→ ACTION ITEM: In the records that follow, find each line with "between" and pull it out.

→ Plain-text document sources:
((

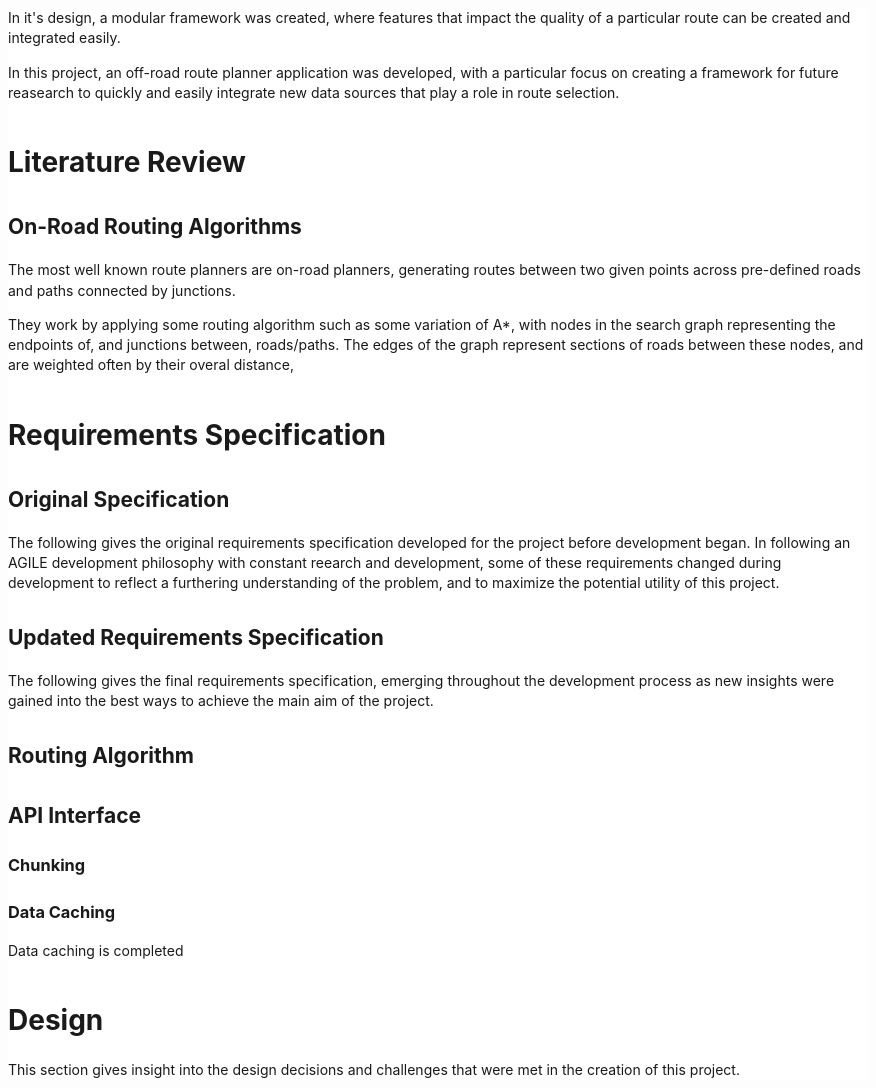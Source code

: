 




In it's design, a modular framework was created, where features that impact the quality of a particular route can be created and integrated easily. 

In this project, an off-road route planner application was developed, with a particular focus on creating a framework for future reasearch to quickly and easily integrate new data sources that play a role in route selection. 

# Literature Review

## On-Road Routing Algorithms

The most well known route planners are on-road planners, generating routes between two given points across pre-defined roads and paths connected by junctions.

They work by applying some routing algorithm such as some variation of A*, with nodes in the search graph representing the endpoints of, and junctions between, roads/paths. The edges of the graph represent sections of roads between these nodes, and are weighted often by their overal distance, 

# Requirements Specification

## Original Specification

The following gives the original requirements specification developed for the project before development began. In following an AGILE development philosophy with constant reearch and development, some of these requirements changed during development to reflect a furthering understanding of the problem, and to maximize the potential utility of this project. 

## Updated Requirements Specification

The following gives the final requirements specification, emerging throughout the development process as new insights were gained into the best ways to achieve the main aim of the project.

## Routing Algorithm

## API Interface
### Chunking

### Data Caching

Data caching is completed

# Design

This section gives insight into the design decisions and challenges that were met in the creation of this project.
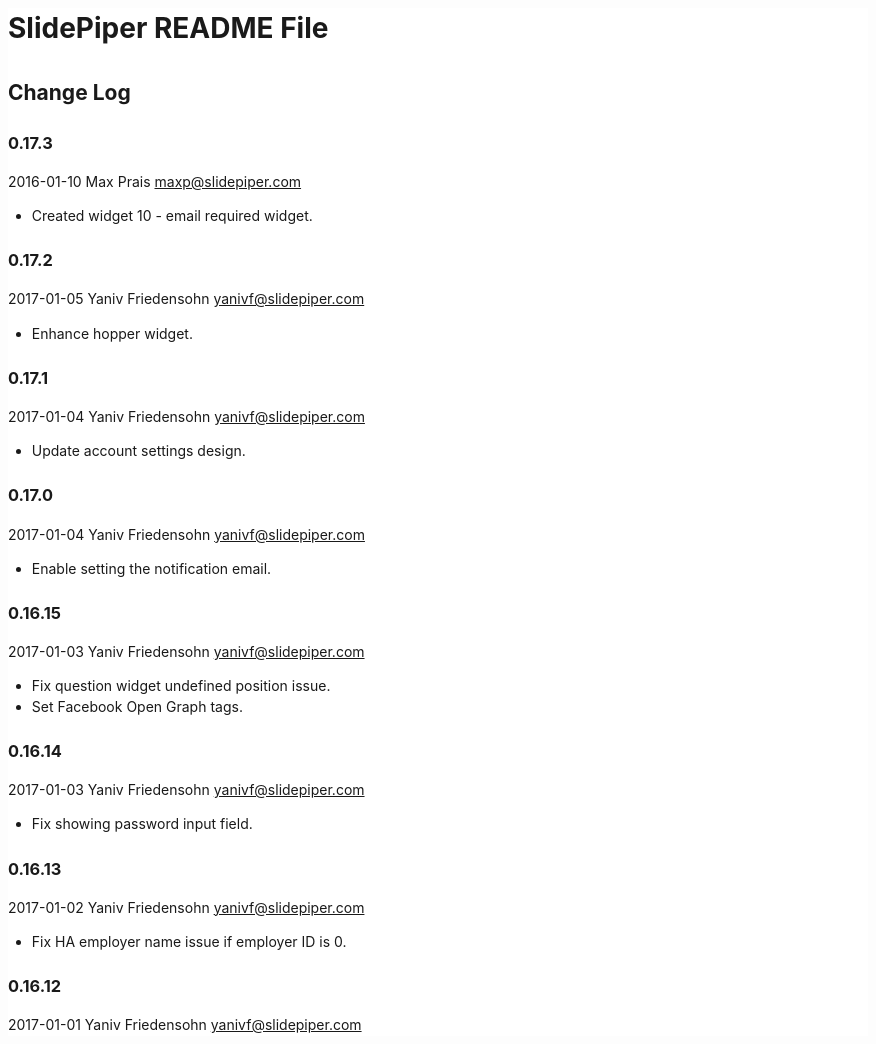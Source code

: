 SlidePiper README File
======================

Change Log
----------

### 0.17.3

2016-01-10 Max Prais <maxp@slidepiper.com>

* Created widget 10 - email required widget.


### 0.17.2

2017-01-05 Yaniv Friedensohn <yanivf@slidepiper.com>

* Enhance hopper widget.


### 0.17.1

2017-01-04 Yaniv Friedensohn <yanivf@slidepiper.com>

* Update account settings design.


### 0.17.0

2017-01-04 Yaniv Friedensohn <yanivf@slidepiper.com>

* Enable setting the notification email.


### 0.16.15

2017-01-03 Yaniv Friedensohn <yanivf@slidepiper.com>

* Fix question widget undefined position issue.
* Set Facebook Open Graph tags.


### 0.16.14

2017-01-03 Yaniv Friedensohn <yanivf@slidepiper.com>

* Fix showing password input field.


### 0.16.13

2017-01-02 Yaniv Friedensohn <yanivf@slidepiper.com>

* Fix HA employer name issue if employer ID is 0.


### 0.16.12

2017-01-01 Yaniv Friedensohn <yanivf@slidepiper.com>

))

→ OUTPUT FOR THIS EXERCISE:
The most well known route planners are on-road planners, generating routes between two given points across pre-defined roads and paths connected by junctions.
They work by applying some routing algorithm such as some variation of A*, with nodes in the search graph representing the endpoints of, and junctions between, roads/paths. The edges of the graph represent sections of roads between these nodes, and are weighted often by their overal distance, 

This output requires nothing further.